Collected data
###

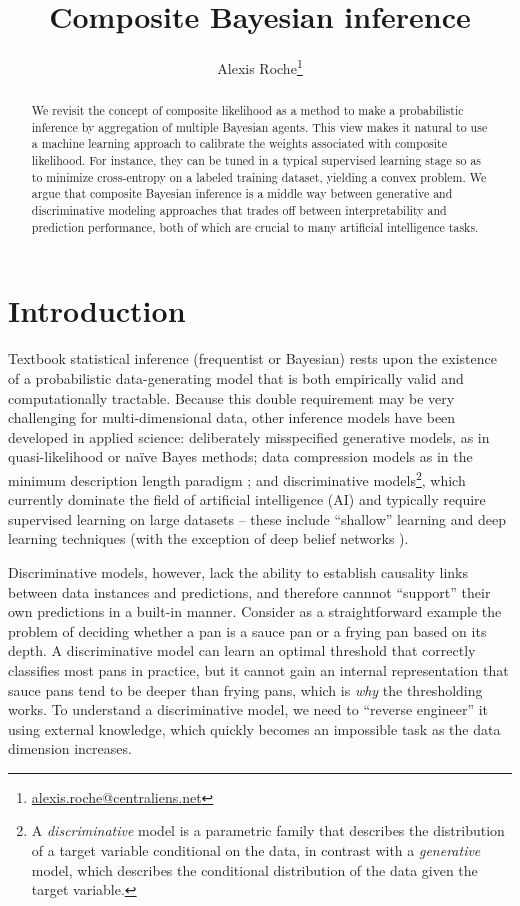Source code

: \documentclass[english]{scrartcl}
\title{Composite Bayesian inference}
\date{}
\author{Alexis Roche\thanks{\url{alexis.roche@centraliens.net}}}
\begin{document}
\maketitle

\begin{abstract}
We revisit the concept of composite likelihood as a method to make a probabilistic inference by aggregation of multiple Bayesian agents. This view makes it natural to use a machine learning approach to calibrate the weights associated with composite likelihood. For instance, they can be tuned in a typical supervised learning stage so as to minimize cross-entropy on a labeled training dataset, yielding a convex problem. We argue that composite Bayesian inference is a middle way between generative and discriminative modeling approaches that trades off between interpretability and prediction performance, both of which are crucial to many artificial intelligence tasks.
\end{abstract}


\section{Introduction}
\label{sec:intro}

Textbook statistical inference (frequentist or Bayesian) rests upon the existence of a probabilistic data-generating model that is both empirically valid and computationally tractable. Because this double requirement may be very challenging for multi-dimensional data, other inference models have been developed in applied science: deliberately misspecified generative models, as in quasi-likelihood \cite{White-82,Walker-13} or na\"ive Bayes \cite{Ng-01} methods; data compression models as in the minimum description length paradigm \cite{Grunwald-07}; and discriminative models\footnote{A {\em discriminative} model is a parametric family that describes the distribution of a target variable conditional on the data, in contrast with a {\em generative} model, which describes the conditional distribution of the data given the target variable.}, which currently dominate the field of artificial intelligence (AI) and typically require supervised learning on large datasets -- these include ``shallow'' learning \cite{Ho-95,BergerA-96,Vapnik-00,Rasmussen-06} and deep learning \cite{Lecun-15,Goodfellow-16} techniques (with the exception of deep belief networks \cite{Hinton-06}).

Discriminative models, however, lack the ability to establish causality links between data instances and predictions, and therefore cannnot ``support'' their own predictions in a built-in manner. Consider as a straightforward example the problem of deciding whether a pan is a sauce pan or a frying pan based on its depth. A discriminative model can learn an optimal threshold that correctly classifies most pans in practice, but it cannot gain an internal representation that sauce pans tend to be deeper than frying pans, which is {\em why} the thresholding works. To understand a discriminative model, we need to ``reverse engineer'' it using external knowledge, which quickly becomes an impossible task as the data dimension increases.
\end{document}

###

WHAT YOU SHOULD DO
What lines in the entries above hold "problem"? Copy every one.

OUTPUT FOR THIS EXERCISE
We revisit the concept of composite likelihood as a method to make a probabilistic inference by aggregation of multiple Bayesian agents. This view makes it natural to use a machine learning approach to calibrate the weights associated with composite likelihood. For instance, they can be tuned in a typical supervised learning stage so as to minimize cross-entropy on a labeled training dataset, yielding a convex problem. We argue that composite Bayesian inference is a middle way between generative and discriminative modeling approaches that trades off between interpretability and prediction performance, both of which are crucial to many artificial intelligence tasks.
Discriminative models, however, lack the ability to establish causality links between data instances and predictions, and therefore cannnot ``support'' their own predictions in a built-in manner. Consider as a straightforward example the problem of deciding whether a pan is a sauce pan or a frying pan based on its depth. A discriminative model can learn an optimal threshold that correctly classifies most pans in practice, but it cannot gain an internal representation that sauce pans tend to be deeper than frying pans, which is {\em why} the thresholding works. To understand a discriminative model, we need to ``reverse engineer'' it using external knowledge, which quickly becomes an impossible task as the data dimension increases.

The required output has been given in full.